UK Resilience Academy
- Type: Government training institution
- Established: 1989 (as Emergency Planning College)
- Parent institution: Cabinet Office (operated by Serco)
- Location: Easingwold, North Yorkshire, United Kingdom
- Campus: Hawkhills estate;
- Website: ukresilienceacademy.org

= UK Resilience Academy =

The UK Resilience Academy formerly known as the Emergency Planning College and "the Hawkhills" foremost a college, based in the United Kingdom which is involved in activities to promote organisational resilience. Since 2010 the college has been operated on behalf of the Cabinet Office by Serco, delivering training approved by the Civil Contingencies Secretariat (CCS) of the Cabinet Office. The college buildings are located at Easingwold near York in England.

==College history==
Since 1989, it has been the British Government's centre for running short seminars, workshops and courses on an inter–agency basis in the field of crisis management and emergency planning. The United Kingdom Warning and Monitoring Organisation disbanded in 1992. By 2000 the college was costing around £3 million per year to run, and was increasingly accommodating delegates from businesses. By 2003 there were 6,500 delegates attending courses, 10% of whom were from the private sector.
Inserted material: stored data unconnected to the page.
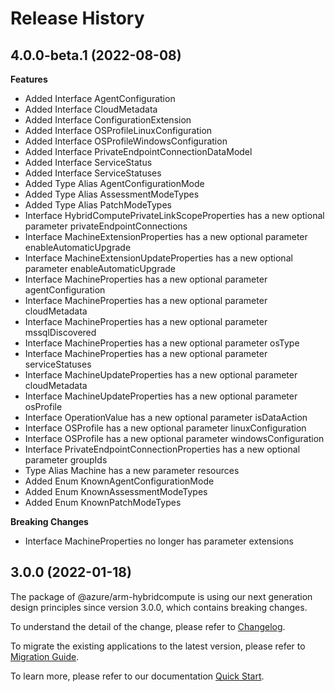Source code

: # Release History
    
## 4.0.0-beta.1 (2022-08-08)
    
**Features**

  - Added Interface AgentConfiguration
  - Added Interface CloudMetadata
  - Added Interface ConfigurationExtension
  - Added Interface OSProfileLinuxConfiguration
  - Added Interface OSProfileWindowsConfiguration
  - Added Interface PrivateEndpointConnectionDataModel
  - Added Interface ServiceStatus
  - Added Interface ServiceStatuses
  - Added Type Alias AgentConfigurationMode
  - Added Type Alias AssessmentModeTypes
  - Added Type Alias PatchModeTypes
  - Interface HybridComputePrivateLinkScopeProperties has a new optional parameter privateEndpointConnections
  - Interface MachineExtensionProperties has a new optional parameter enableAutomaticUpgrade
  - Interface MachineExtensionUpdateProperties has a new optional parameter enableAutomaticUpgrade
  - Interface MachineProperties has a new optional parameter agentConfiguration
  - Interface MachineProperties has a new optional parameter cloudMetadata
  - Interface MachineProperties has a new optional parameter mssqlDiscovered
  - Interface MachineProperties has a new optional parameter osType
  - Interface MachineProperties has a new optional parameter serviceStatuses
  - Interface MachineUpdateProperties has a new optional parameter cloudMetadata
  - Interface MachineUpdateProperties has a new optional parameter osProfile
  - Interface OperationValue has a new optional parameter isDataAction
  - Interface OSProfile has a new optional parameter linuxConfiguration
  - Interface OSProfile has a new optional parameter windowsConfiguration
  - Interface PrivateEndpointConnectionProperties has a new optional parameter groupIds
  - Type Alias Machine has a new parameter resources
  - Added Enum KnownAgentConfigurationMode
  - Added Enum KnownAssessmentModeTypes
  - Added Enum KnownPatchModeTypes

**Breaking Changes**

  - Interface MachineProperties no longer has parameter extensions
    
    
## 3.0.0 (2022-01-18)

The package of @azure/arm-hybridcompute is using our next generation design principles since version 3.0.0, which contains breaking changes.

To understand the detail of the change, please refer to [Changelog](https://aka.ms/js-track2-changelog).

To migrate the existing applications to the latest version, please refer to [Migration Guide](https://aka.ms/js-track2-migration-guide).

To learn more, please refer to our documentation [Quick Start](https://aka.ms/js-track2-quickstart).

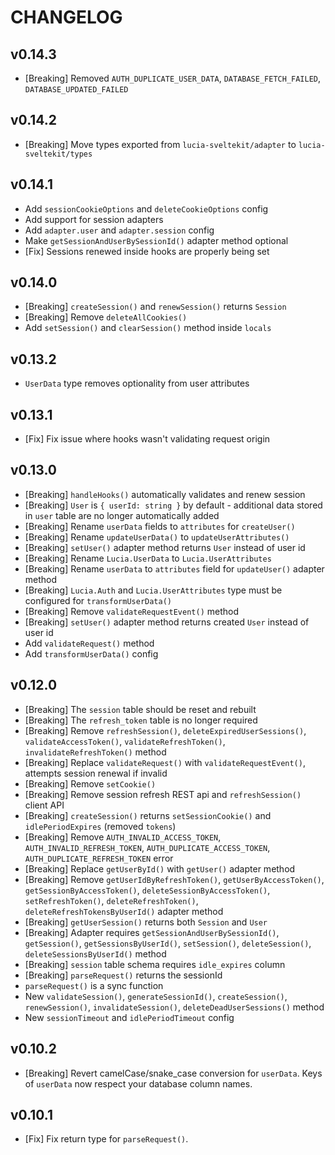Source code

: # CHANGELOG

## v0.14.3

- [Breaking] Removed `AUTH_DUPLICATE_USER_DATA`, `DATABASE_FETCH_FAILED`, `DATABASE_UPDATED_FAILED`

## v0.14.2

- [Breaking] Move types exported from `lucia-sveltekit/adapter` to `lucia-sveltekit/types`

## v0.14.1

- Add `sessionCookieOptions` and `deleteCookieOptions` config
- Add support for session adapters
- Add `adapter.user` and `adapter.session` config
- Make `getSessionAndUserBySessionId()` adapter method optional
- [Fix] Sessions renewed inside hooks are properly being set

## v0.14.0

- [Breaking] `createSession()` and `renewSession()` returns `Session`
- [Breaking] Remove `deleteAllCookies()`
- Add `setSession()` and `clearSession()` method inside `locals`

## v0.13.2

- `UserData` type removes optionality from user attributes

## v0.13.1

- [Fix] Fix issue where hooks wasn't validating request origin

## v0.13.0

- [Breaking] `handleHooks()` automatically validates and renew session
- [Breaking] `User` is `{ userId: string }` by default - additional data stored in `user` table are no longer automatically added
- [Breaking] Rename `userData` fields to `attributes` for `createUser()`
- [Breaking] Rename `updateUserData()` to `updateUserAttributes()`
- [Breaking] `setUser()` adapter method returns `User` instead of user id
- [Breaking] Rename `Lucia.UserData` to `Lucia.UserAttributes`
- [Breaking] Rename `userData` to `attributes` field for `updateUser()` adapter method
- [Breaking] `Lucia.Auth` and `Lucia.UserAttributes` type must be configured for `transformUserData()`
- [Breaking] Remove `validateRequestEvent()` method
- [Breaking] `setUser()` adapter method returns created `User` instead of user id
- Add `validateRequest()` method
- Add `transformUserData()` config

## v0.12.0

- [Breaking] The `session` table should be reset and rebuilt
- [Breaking] The `refresh_token` table is no longer required
- [Breaking] Remove `refreshSession()`, `deleteExpiredUserSessions()`, `validateAccessToken()`, `validateRefreshToken()`, `invalidateRefreshToken()` method
- [Breaking] Replace `validateRequest()` with `validateRequestEvent()`, attempts session renewal if invalid
- [Breaking] Remove `setCookie()`
- [Breaking] Remove session refresh REST api and `refreshSession()` client API
- [Breaking] `createSession()` returns `setSessionCookie()` and `idlePeriodExpires` (removed `tokens`)
- [Breaking] Remove `AUTH_INVALID_ACCESS_TOKEN`, `AUTH_INVALID_REFRESH_TOKEN`, `AUTH_DUPLICATE_ACCESS_TOKEN`, `AUTH_DUPLICATE_REFRESH_TOKEN` error
- [Breaking] Replace `getUserById()` with `getUser()` adapter method
- [Breaking] Remove `getUserIdByRefreshToken()`, `getUserByAccessToken()`, `getSessionByAccessToken()`, `deleteSessionByAccessToken()`, `setRefreshToken()`, `deleteRefreshToken()`, `deleteRefreshTokensByUserId()` adapter method
- [Breaking] `getUserSession()` returns both `Session` and `User`
- [Breaking] Adapter requires `getSessionAndUserBySessionId()`, `getSession()`, `getSessionsByUserId()`, `setSession()`, `deleteSession()`, `deleteSessionsByUserId()` method
- [Breaking] `session` table schema requires `idle_expires` column
- [Breaking] `parseRequest()` returns the sessionId
- `parseRequest()` is a sync function
- New `validateSession()`, `generateSessionId()`, `createSession()`, `renewSession()`, `invalidateSession()`, `deleteDeadUserSessions()` method
- New `sessionTimeout` and `idlePeriodTimeout` config

## v0.10.2

- [Breaking] Revert camelCase/snake_case conversion for `userData`. Keys of `userData` now respect your database column names.

## v0.10.1

- [Fix] Fix return type for `parseRequest()`.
In 2010 the Home Office awarded the contract for running the college to Serco, with the contract valued at being worth around £55 million over 15 years.

==Staff==
In 2003 Major-General Michael Charlton-Weedy was appointed as CEO.

In 2013, Kate Betts, director of Barnsley-based media and PR agency Capital B Media, was appointed by the college as an associate trainer and consultant.

==Hawkhills==
The buildings were previously a private country house, then in 1937 the site was acquired by the Ministry of Works and became the second Home Office "Anti-Gas" School, as Britain prepared for the possibility of chemical warfare. The property went on to become a Civil Defence Corps training facility before eventually becoming the emergency planning college for the Home Office's F6 Emergency Planning Division.